Data to process
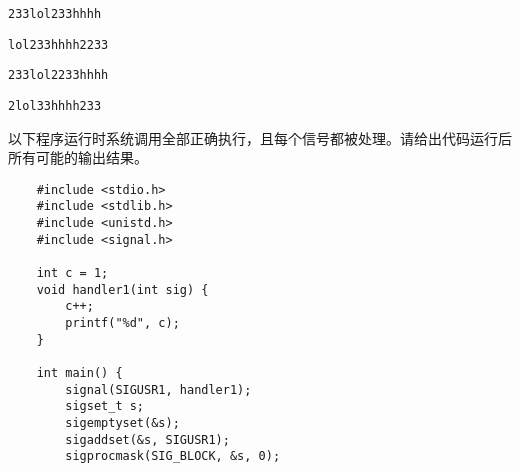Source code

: \begin{problems}
        \begin{choices}
            \item \verb|233lol233hhhh|
            \item \verb|lol233hhhh2233|
            \item \verb|233lol2233hhhh|
            \item \verb|2lol33hhhh233|
        \end{choices}
         以下程序运行时系统调用全部正确执行，且每个信号都被处理。请给出代码运行后所有可能的输出结果。
        \begin{verbatim}
    #include <stdio.h>
    #include <stdlib.h>
    #include <unistd.h>
    #include <signal.h>

    int c = 1;
    void handler1(int sig) {
        c++;
        printf("%d", c);
    }

    int main() {
        signal(SIGUSR1, handler1);
        sigset_t s;
        sigemptyset(&s);
        sigaddset(&s, SIGUSR1);
        sigprocmask(SIG_BLOCK, &s, 0);


\end{verbatim}
\end{problems}
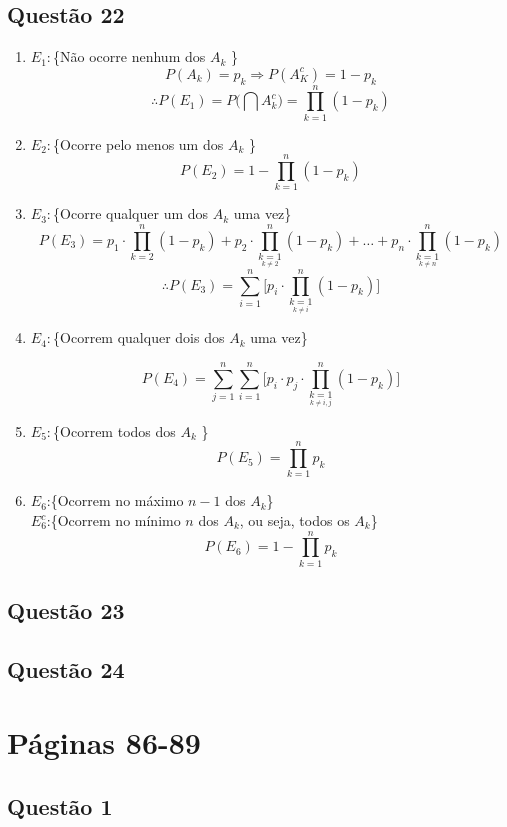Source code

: \documentclass[a4paper,12pt]{report}
\begin{document}
\section{Questão 22}
\begin{enumerate}[label=\alph*)]
	\item 
	$E_1:$\{Não ocorre nenhum dos $A_k$ \} 
	$$P(A_k)=p_k \Rightarrow P(A_K^c) = 1-p_k $$
	$$\therefore  P(E_1)=P\bigg(\bigcap A_k^c \bigg)= \prod\limits_{k=1}^n(1-p_k)$$
	\item 	$E_2:$\{Ocorre pelo menos  um dos $A_k$ \} 
	$$P(E_2) =1- \prod\limits_{k=1}^n(1-p_k)  $$
	\item $E_3:$\{Ocorre qualquer um dos $A_k$ uma vez\}
	$$P(E_3) = p_1\cdot \prod\limits_{k=2}^n(1-p_k)+p_2\cdot \prod\limits_{\underset{k\ne 2}{k=1}}^n(1-p_k)+\ldots + 
	 p_n\cdot\prod\limits_{\underset{k\ne n}{k=1}}^n(1-p_k)
	 $$ 
	 $$
	 \therefore  P(E_3) = \sum\limits_{i=1}^{n}\bigg[p_i \cdot\prod\limits_{\underset{k\ne i}{k=1}}^n(1-p_k)    \bigg]
	 $$
	 \item $E_4:$\{Ocorrem qualquer dois dos $A_k$ uma vez\}
	 
	 $$P(E_4) =  \sum\limits_{j=1}^{n}\sum\limits_{i=1}^{n}\bigg[p_i\cdot p_j \cdot\prod\limits_{\underset{k\ne {i,j}}{k=1}}^n(1-p_k)    \bigg] $$
	 \item 
	 	$E_5:$\{Ocorrem todos dos $A_k$ \} 
	 $$P(E_5) =\prod\limits_{k=1}^n p_k $$
	 \item $E_6$:\{Ocorrem no máximo $n-1$ dos $A_k$\}\\
	 $E_6^c$:\{Ocorrem no mínimo $n$ dos $A_k$, ou seja, todos os $A_k$\}
	  $$P(E_6) =1-\prod\limits_{k=1}^n p_k $$
\end{enumerate}

\newpage
\section{Questão 23}

\newpage


\section{Questão 24}
\newpage

\chapter{Páginas 86-89}

\section{Questão 1}
\end{document}
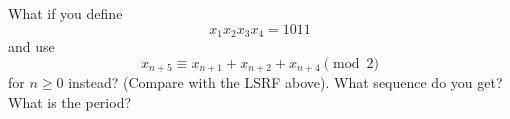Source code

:   What if you define
  \[
    x_1x_2x_3x_4 = 1011
  \]
  and use
  \[
    x_{n + 5} \equiv x_{n+1} + x_{n+2} + x_{n+4} \pmod{2}
  \]
  for $n \geq 0$ instead? (Compare with the LSRF above).
  What sequence do you get? What is the period?
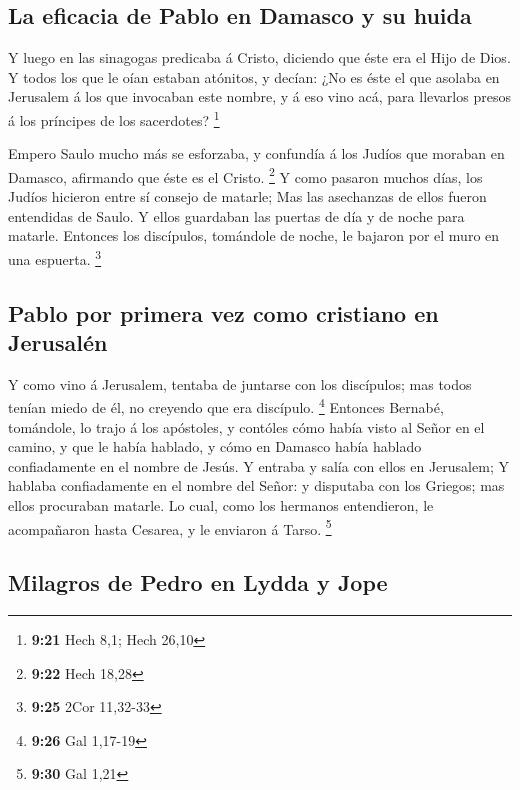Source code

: \hypertarget{la-eficacia-de-pablo-en-damasco-y-su-huida}{%
\subsection{La eficacia de Pablo en Damasco y su
huida}\label{la-eficacia-de-pablo-en-damasco-y-su-huida}}

 Y luego en las sinagogas predicaba á Cristo, diciendo que
éste era el Hijo de Dios.  Y todos los que le oían estaban
atónitos, y decían: ¿No es éste el que asolaba en Jerusalem á los que
invocaban este nombre, y á eso vino acá, para llevarlos presos á los
príncipes de los sacerdotes? \footnote{\textbf{9:21} Hech 8,1; Hech
  26,10}

 Empero Saulo mucho más se esforzaba, y confundía á los
Judíos que moraban en Damasco, afirmando que éste es el Cristo.
\footnote{\textbf{9:22} Hech 18,28}  Y como pasaron muchos
días, los Judíos hicieron entre sí consejo de matarle;  Mas
las asechanzas de ellos fueron entendidas de Saulo. Y ellos guardaban
las puertas de día y de noche para matarle.  Entonces los
discípulos, tomándole de noche, le bajaron por el muro en una espuerta.
\footnote{\textbf{9:25} 2Cor 11,32-33}

\hypertarget{pablo-por-primera-vez-como-cristiano-en-jerusaluxe9n}{%
\subsection{Pablo por primera vez como cristiano en
Jerusalén}\label{pablo-por-primera-vez-como-cristiano-en-jerusaluxe9n}}

 Y como vino á Jerusalem, tentaba de juntarse con los
discípulos; mas todos tenían miedo de él, no creyendo que era discípulo.
\footnote{\textbf{9:26} Gal 1,17-19}  Entonces Bernabé,
tomándole, lo trajo á los apóstoles, y contóles cómo había visto al
Señor en el camino, y que le había hablado, y cómo en Damasco había
hablado confiadamente en el nombre de Jesús.  Y entraba y
salía con ellos en Jerusalem;  Y hablaba confiadamente en
el nombre del Señor: y disputaba con los Griegos; mas ellos procuraban
matarle.  Lo cual, como los hermanos entendieron, le
acompañaron hasta Cesarea, y le enviaron á Tarso. \footnote{\textbf{9:30}
  Gal 1,21}

\hypertarget{milagros-de-pedro-en-lydda-y-jope}{%
\subsection{Milagros de Pedro en Lydda y
Jope}\label{milagros-de-pedro-en-lydda-y-jope}}

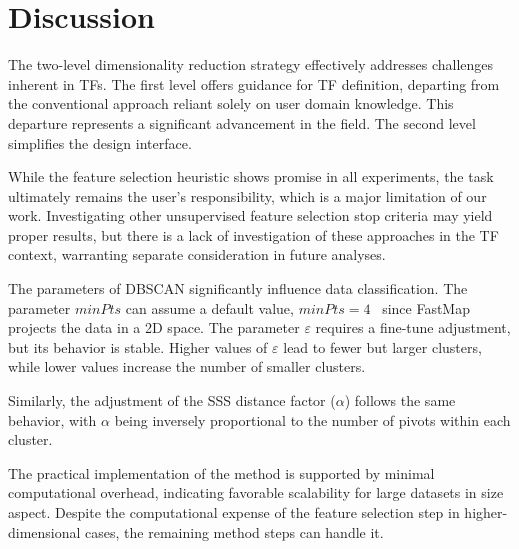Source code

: \section{Discussion}
\label{sect:discussion}

The two-level dimensionality reduction strategy effectively addresses challenges inherent in TFs. The first level offers guidance for TF definition, departing from the conventional approach reliant solely on user domain knowledge. This departure represents a significant advancement in the field. The second level simplifies the design interface.

While the feature selection heuristic shows promise in all experiments, the task ultimately remains the user's responsibility, which is a major limitation of our work. Investigating other unsupervised feature selection stop criteria may yield proper results, but there is a lack of investigation of these approaches in the TF context, warranting separate consideration in future analyses.

The parameters of DBSCAN significantly influence data classification. The parameter $minPts$ can assume a default value, $minPts = 4$~\cite{ester1996} since FastMap projects the data in a 2D space. The parameter 
$\varepsilon$ requires a fine-tune adjustment, but its behavior is stable. Higher values of $\varepsilon$ lead to fewer but larger clusters, while lower values increase the number of smaller clusters. 

Similarly, the adjustment of the SSS distance factor ($\alpha$) follows the same behavior, with $\alpha$ being inversely proportional to the number of pivots within each cluster.


The practical implementation of the method is supported by minimal computational overhead, indicating favorable scalability for large datasets in size aspect. Despite the computational expense of the feature selection step in higher-dimensional cases, the remaining method steps can handle it.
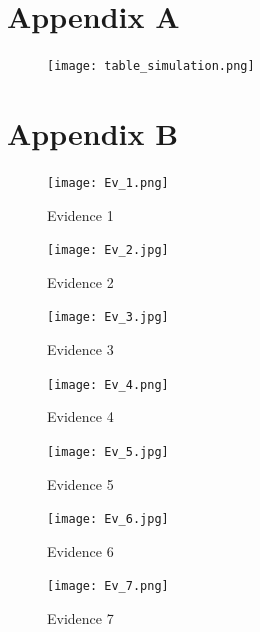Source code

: \documentclass[12pt]{report}
\begin{document}
	\chapter*{Appendix A}
	\begin{figure}
		\centering
		\texttt{[image: table\_simulation.png]}
		\label{fig:simulations_table}
	\end{figure}
	
	\pagebreak
	\chapter*{Appendix B}
	
	\begin{multicols}{2}
		
		\begin{figure}
			\centering
			\texttt{[image: Ev\_1.png]}
			\caption{Evidence 1}
			\label{fig:ev_1}
		\end{figure}
		
		\begin{figure}
			\centering
			\texttt{[image: Ev\_2.jpg]}
			\caption{Evidence 2}
			\label{fig:ev_2}
		\end{figure}
		
		\begin{figure}
			\centering
			\texttt{[image: Ev\_3.jpg]}
			\caption{Evidence 3}
			\label{fig:ev_3}
		\end{figure}
		
		\begin{figure}
			\centering
			\texttt{[image: Ev\_4.png]}
			\caption{Evidence 4}
			\label{fig:ev_4}
		\end{figure}
		
		\begin{figure}
			\centering
			\texttt{[image: Ev\_5.jpg]}
			\caption{Evidence 5}
			\label{fig:ev_5}
		\end{figure}
		
		\begin{figure}
			\centering
			\texttt{[image: Ev\_6.jpg]}
			\caption{Evidence 6}
			\label{fig:ev_6}
		\end{figure}
		
		\begin{figure}
			\centering
			\texttt{[image: Ev\_7.png]}
			\caption{Evidence 7}
			\label{fig:ev_7}
		\end{figure}
	\end{multicols}
	
	
	
	\pagebreak
	\printbibliography
	\thispagestyle{empty}
	
\end{document}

About this task
Lines holding the word "Evidence" should be copied from the entries above.

Output below
			\caption{Evidence 1}
			\caption{Evidence 2}
			\caption{Evidence 3}
			\caption{Evidence 4}
			\caption{Evidence 5}
			\caption{Evidence 6}
			\caption{Evidence 7}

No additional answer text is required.